Stored data

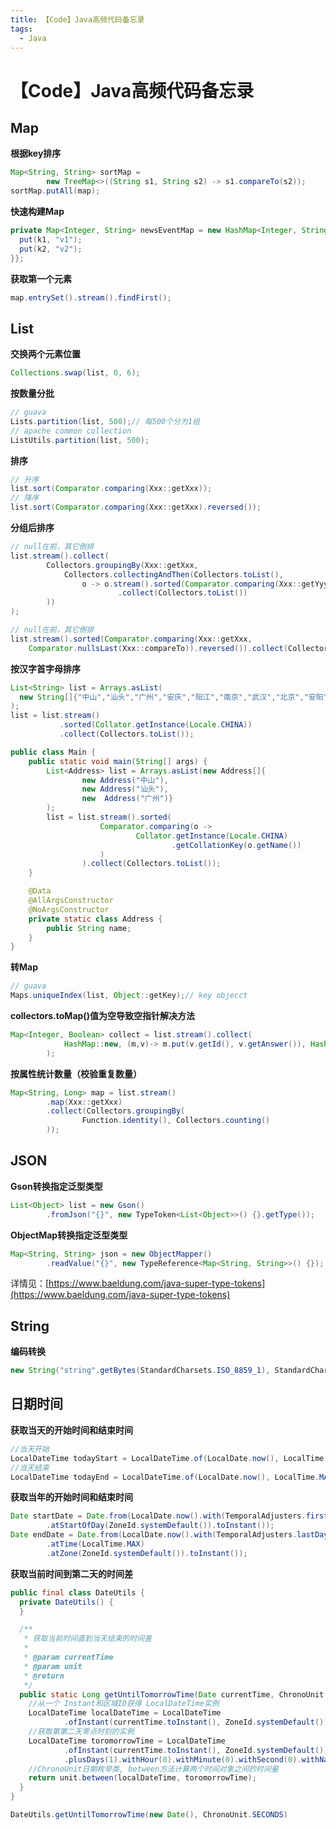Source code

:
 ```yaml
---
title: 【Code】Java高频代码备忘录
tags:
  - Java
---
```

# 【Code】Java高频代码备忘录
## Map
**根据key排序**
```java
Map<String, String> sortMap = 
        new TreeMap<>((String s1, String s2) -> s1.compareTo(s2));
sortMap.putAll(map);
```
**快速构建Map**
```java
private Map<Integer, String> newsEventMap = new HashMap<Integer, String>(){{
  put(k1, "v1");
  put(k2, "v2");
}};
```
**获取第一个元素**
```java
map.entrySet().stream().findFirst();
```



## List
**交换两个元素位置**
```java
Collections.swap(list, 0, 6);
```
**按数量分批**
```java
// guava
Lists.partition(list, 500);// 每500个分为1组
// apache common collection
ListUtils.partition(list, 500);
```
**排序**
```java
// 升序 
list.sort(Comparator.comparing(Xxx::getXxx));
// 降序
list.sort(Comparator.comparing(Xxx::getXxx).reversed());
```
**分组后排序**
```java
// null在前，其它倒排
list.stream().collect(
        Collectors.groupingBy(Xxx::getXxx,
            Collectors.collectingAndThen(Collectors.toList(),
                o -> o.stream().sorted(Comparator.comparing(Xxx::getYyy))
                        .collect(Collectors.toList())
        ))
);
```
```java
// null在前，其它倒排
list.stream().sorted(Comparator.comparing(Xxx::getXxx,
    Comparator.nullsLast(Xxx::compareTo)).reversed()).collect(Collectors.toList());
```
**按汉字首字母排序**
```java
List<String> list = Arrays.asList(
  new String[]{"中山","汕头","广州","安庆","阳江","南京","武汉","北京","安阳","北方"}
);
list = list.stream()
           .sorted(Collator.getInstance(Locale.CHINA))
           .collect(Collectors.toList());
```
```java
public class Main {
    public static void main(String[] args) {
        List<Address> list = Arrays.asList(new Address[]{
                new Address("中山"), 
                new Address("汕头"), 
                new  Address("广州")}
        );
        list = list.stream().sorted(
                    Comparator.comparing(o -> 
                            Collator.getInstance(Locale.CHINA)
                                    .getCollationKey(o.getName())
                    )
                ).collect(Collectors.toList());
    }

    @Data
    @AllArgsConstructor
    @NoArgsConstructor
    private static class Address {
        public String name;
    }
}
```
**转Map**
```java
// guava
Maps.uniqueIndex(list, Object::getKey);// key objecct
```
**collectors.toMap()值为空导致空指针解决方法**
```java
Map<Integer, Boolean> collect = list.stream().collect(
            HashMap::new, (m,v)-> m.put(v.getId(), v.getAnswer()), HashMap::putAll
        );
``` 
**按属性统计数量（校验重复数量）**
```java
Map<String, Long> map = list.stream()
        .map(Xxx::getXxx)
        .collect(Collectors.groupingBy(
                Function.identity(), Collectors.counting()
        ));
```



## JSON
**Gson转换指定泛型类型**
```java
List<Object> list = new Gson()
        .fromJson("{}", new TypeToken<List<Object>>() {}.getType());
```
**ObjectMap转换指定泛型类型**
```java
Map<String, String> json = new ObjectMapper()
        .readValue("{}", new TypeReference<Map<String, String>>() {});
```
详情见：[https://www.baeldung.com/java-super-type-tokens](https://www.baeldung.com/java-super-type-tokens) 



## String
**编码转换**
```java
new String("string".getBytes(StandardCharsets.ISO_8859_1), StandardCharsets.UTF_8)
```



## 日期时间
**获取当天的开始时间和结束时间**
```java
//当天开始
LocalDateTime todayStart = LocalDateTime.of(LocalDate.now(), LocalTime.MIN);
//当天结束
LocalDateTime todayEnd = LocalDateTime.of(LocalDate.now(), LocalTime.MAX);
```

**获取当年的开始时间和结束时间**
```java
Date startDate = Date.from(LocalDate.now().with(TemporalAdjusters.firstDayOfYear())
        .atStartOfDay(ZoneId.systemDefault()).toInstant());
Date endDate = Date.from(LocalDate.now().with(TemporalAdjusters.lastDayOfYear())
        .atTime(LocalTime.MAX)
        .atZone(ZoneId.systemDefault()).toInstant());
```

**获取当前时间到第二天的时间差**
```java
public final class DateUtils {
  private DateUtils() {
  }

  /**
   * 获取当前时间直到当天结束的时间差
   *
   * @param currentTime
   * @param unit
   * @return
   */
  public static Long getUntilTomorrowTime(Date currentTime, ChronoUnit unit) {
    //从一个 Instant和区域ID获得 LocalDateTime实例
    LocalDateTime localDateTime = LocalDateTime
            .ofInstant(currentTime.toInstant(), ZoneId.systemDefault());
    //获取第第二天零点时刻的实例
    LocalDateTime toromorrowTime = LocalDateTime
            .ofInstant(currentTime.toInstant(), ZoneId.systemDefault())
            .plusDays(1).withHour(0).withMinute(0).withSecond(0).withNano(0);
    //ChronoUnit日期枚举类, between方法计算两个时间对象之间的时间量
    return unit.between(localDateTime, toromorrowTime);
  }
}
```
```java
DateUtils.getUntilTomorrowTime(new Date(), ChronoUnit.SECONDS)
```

Task to carry out - Please print the data above in its entirety, exactly, but without any picture.

Your solution -
Source code

:
 ```yaml
---
title: 【Code】Java高频代码备忘录
tags:
  - Java
---
```

# 【Code】Java高频代码备忘录
## Map
**根据key排序**
```java
Map<String, String> sortMap = 
        new TreeMap<>((String s1, String s2) -> s1.compareTo(s2));
sortMap.putAll(map);
```
**快速构建Map**
```java
private Map<Integer, String> newsEventMap = new HashMap<Integer, String>(){{
  put(k1, "v1");
  put(k2, "v2");
}};
```
**获取第一个元素**
```java
map.entrySet().stream().findFirst();
```



## List
**交换两个元素位置**
```java
Collections.swap(list, 0, 6);
```
**按数量分批**
```java
// guava
Lists.partition(list, 500);// 每500个分为1组
// apache common collection
ListUtils.partition(list, 500);
```
**排序**
```java
// 升序 
list.sort(Comparator.comparing(Xxx::getXxx));
// 降序
list.sort(Comparator.comparing(Xxx::getXxx).reversed());
```
**分组后排序**
```java
// null在前，其它倒排
list.stream().collect(
        Collectors.groupingBy(Xxx::getXxx,
            Collectors.collectingAndThen(Collectors.toList(),
                o -> o.stream().sorted(Comparator.comparing(Xxx::getYyy))
                        .collect(Collectors.toList())
        ))
);
```
```java
// null在前，其它倒排
list.stream().sorted(Comparator.comparing(Xxx::getXxx,
    Comparator.nullsLast(Xxx::compareTo)).reversed()).collect(Collectors.toList());
```
**按汉字首字母排序**
```java
List<String> list = Arrays.asList(
  new String[]{"中山","汕头","广州","安庆","阳江","南京","武汉","北京","安阳","北方"}
);
list = list.stream()
           .sorted(Collator.getInstance(Locale.CHINA))
           .collect(Collectors.toList());
```
```java
public class Main {
    public static void main(String[] args) {
        List<Address> list = Arrays.asList(new Address[]{
                new Address("中山"), 
                new Address("汕头"), 
                new  Address("广州")}
        );
        list = list.stream().sorted(
                    Comparator.comparing(o -> 
                            Collator.getInstance(Locale.CHINA)
                                    .getCollationKey(o.getName())
                    )
                ).collect(Collectors.toList());
    }

    @Data
    @AllArgsConstructor
    @NoArgsConstructor
    private static class Address {
        public String name;
    }
}
```
**转Map**
```java
// guava
Maps.uniqueIndex(list, Object::getKey);// key objecct
```
**collectors.toMap()值为空导致空指针解决方法**
```java
Map<Integer, Boolean> collect = list.stream().collect(
            HashMap::new, (m,v)-> m.put(v.getId(), v.getAnswer()), HashMap::putAll
        );
``` 
**按属性统计数量（校验重复数量）**
```java
Map<String, Long> map = list.stream()
        .map(Xxx::getXxx)
        .collect(Collectors.groupingBy(
                Function.identity(), Collectors.counting()
        ));
```



## JSON
**Gson转换指定泛型类型**
```java
List<Object> list = new Gson()
        .fromJson("{}", new TypeToken<List<Object>>() {}.getType());
```
**ObjectMap转换指定泛型类型**
```java
Map<String, String> json = new ObjectMapper()
        .readValue("{}", new TypeReference<Map<String, String>>() {});
```
详情见：[https://www.baeldung.com/java-super-type-tokens](https://www.baeldung.com/java-super-type-tokens) 



## String
**编码转换**
```java
new String("string".getBytes(StandardCharsets.ISO_8859_1), StandardCharsets.UTF_8)
```



## 日期时间
**获取当天的开始时间和结束时间**
```java
//当天开始
LocalDateTime todayStart = LocalDateTime.of(LocalDate.now(), LocalTime.MIN);
//当天结束
LocalDateTime todayEnd = LocalDateTime.of(LocalDate.now(), LocalTime.MAX);
```

**获取当年的开始时间和结束时间**
```java
Date startDate = Date.from(LocalDate.now().with(TemporalAdjusters.firstDayOfYear())
        .atStartOfDay(ZoneId.systemDefault()).toInstant());
Date endDate = Date.from(LocalDate.now().with(TemporalAdjusters.lastDayOfYear())
        .atTime(LocalTime.MAX)
        .atZone(ZoneId.systemDefault()).toInstant());
```

**获取当前时间到第二天的时间差**
```java
public final class DateUtils {
  private DateUtils() {
  }

  /**
   * 获取当前时间直到当天结束的时间差
   *
   * @param currentTime
   * @param unit
   * @return
   */
  public static Long getUntilTomorrowTime(Date currentTime, ChronoUnit unit) {
    //从一个 Instant和区域ID获得 LocalDateTime实例
    LocalDateTime localDateTime = LocalDateTime
            .ofInstant(currentTime.toInstant(), ZoneId.systemDefault());
    //获取第第二天零点时刻的实例
    LocalDateTime toromorrowTime = LocalDateTime
            .ofInstant(currentTime.toInstant(), ZoneId.systemDefault())
            .plusDays(1).withHour(0).withMinute(0).withSecond(0).withNano(0);
    //ChronoUnit日期枚举类, between方法计算两个时间对象之间的时间量
    return unit.between(localDateTime, toromorrowTime);
  }
}
```
```java
DateUtils.getUntilTomorrowTime(new Date(), ChronoUnit.SECONDS)
```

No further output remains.